_Task_.
For each line below with the word "luminosity", write out a copy.

_Provided data_.
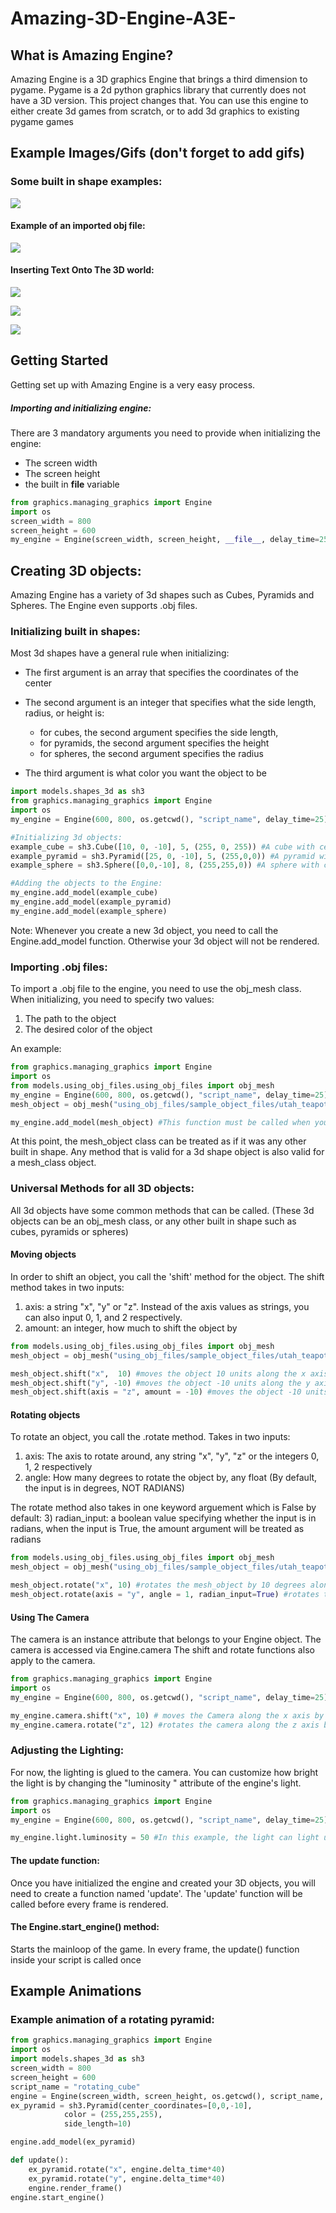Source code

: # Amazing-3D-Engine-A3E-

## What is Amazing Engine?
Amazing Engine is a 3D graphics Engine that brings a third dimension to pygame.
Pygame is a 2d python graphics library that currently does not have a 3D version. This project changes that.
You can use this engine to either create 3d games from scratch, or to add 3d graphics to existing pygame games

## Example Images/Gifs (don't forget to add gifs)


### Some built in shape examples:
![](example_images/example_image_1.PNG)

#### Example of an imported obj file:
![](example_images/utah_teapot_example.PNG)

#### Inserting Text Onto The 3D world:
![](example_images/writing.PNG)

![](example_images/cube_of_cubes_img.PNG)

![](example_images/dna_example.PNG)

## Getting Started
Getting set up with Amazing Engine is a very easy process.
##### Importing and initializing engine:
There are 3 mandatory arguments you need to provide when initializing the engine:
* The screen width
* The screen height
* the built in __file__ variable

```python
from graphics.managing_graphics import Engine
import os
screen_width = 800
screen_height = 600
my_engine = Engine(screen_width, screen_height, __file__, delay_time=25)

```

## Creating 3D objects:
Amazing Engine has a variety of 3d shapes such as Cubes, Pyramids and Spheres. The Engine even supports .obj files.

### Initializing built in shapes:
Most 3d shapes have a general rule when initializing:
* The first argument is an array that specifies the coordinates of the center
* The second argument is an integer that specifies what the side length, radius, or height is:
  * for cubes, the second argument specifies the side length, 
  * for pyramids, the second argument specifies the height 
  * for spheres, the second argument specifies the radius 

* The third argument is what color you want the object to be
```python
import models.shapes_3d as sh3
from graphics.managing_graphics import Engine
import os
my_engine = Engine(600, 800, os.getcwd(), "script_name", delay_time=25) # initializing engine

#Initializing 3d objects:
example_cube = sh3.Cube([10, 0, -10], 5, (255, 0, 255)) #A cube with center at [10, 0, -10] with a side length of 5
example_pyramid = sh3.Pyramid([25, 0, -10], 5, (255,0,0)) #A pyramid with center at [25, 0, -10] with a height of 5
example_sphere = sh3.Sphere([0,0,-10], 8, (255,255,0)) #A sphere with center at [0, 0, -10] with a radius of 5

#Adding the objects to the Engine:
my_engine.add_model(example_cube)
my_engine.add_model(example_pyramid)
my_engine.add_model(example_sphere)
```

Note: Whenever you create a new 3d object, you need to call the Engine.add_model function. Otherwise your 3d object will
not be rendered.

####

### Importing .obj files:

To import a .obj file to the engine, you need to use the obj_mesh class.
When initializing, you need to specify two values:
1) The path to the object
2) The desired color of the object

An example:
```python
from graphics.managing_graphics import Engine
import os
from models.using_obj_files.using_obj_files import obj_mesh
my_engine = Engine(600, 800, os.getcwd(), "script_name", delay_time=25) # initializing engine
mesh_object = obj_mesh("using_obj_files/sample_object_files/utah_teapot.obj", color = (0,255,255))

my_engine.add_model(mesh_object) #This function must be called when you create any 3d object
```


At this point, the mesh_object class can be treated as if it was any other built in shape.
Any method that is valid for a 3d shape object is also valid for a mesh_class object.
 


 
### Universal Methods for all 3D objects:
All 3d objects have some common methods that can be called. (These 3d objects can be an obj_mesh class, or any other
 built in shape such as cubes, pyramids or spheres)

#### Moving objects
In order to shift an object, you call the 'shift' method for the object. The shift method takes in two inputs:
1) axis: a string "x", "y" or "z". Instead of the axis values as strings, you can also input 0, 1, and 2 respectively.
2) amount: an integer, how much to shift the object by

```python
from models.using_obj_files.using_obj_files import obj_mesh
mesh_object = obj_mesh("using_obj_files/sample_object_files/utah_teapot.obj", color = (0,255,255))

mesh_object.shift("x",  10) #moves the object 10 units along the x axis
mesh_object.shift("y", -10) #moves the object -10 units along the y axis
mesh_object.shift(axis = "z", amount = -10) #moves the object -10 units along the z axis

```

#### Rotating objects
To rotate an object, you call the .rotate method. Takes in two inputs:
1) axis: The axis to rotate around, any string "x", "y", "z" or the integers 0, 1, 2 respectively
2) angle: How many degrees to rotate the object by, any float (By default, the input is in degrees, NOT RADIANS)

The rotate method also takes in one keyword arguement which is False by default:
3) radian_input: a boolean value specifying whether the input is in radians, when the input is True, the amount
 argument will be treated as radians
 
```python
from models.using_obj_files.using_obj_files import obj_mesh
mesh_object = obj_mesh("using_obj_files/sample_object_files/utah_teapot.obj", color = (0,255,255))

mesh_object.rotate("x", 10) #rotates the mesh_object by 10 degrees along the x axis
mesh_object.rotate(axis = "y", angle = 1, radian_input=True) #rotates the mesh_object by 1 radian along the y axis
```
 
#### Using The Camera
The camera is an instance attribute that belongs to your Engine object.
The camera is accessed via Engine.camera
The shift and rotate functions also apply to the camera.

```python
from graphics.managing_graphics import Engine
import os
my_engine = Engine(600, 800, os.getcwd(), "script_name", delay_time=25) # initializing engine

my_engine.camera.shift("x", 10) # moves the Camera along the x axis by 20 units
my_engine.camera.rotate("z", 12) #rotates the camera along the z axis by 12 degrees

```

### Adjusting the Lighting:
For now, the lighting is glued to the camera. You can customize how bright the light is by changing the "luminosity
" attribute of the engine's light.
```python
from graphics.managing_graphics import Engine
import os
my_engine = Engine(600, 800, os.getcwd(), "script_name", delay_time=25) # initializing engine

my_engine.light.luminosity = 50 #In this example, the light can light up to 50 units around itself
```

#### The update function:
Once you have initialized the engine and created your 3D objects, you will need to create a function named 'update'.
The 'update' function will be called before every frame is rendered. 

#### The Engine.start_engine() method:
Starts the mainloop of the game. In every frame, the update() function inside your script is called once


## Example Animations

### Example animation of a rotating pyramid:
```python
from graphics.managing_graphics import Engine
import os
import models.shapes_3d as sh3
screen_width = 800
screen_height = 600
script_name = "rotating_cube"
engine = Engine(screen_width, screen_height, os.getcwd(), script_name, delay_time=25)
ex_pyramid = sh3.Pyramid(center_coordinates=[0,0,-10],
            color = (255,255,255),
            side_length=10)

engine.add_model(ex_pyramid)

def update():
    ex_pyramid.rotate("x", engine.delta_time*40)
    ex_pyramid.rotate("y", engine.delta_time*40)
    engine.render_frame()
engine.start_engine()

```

_Task answer_.
For now, the lighting is glued to the camera. You can customize how bright the light is by changing the "luminosity
my_engine.light.luminosity = 50 #In this example, the light can light up to 50 units around itself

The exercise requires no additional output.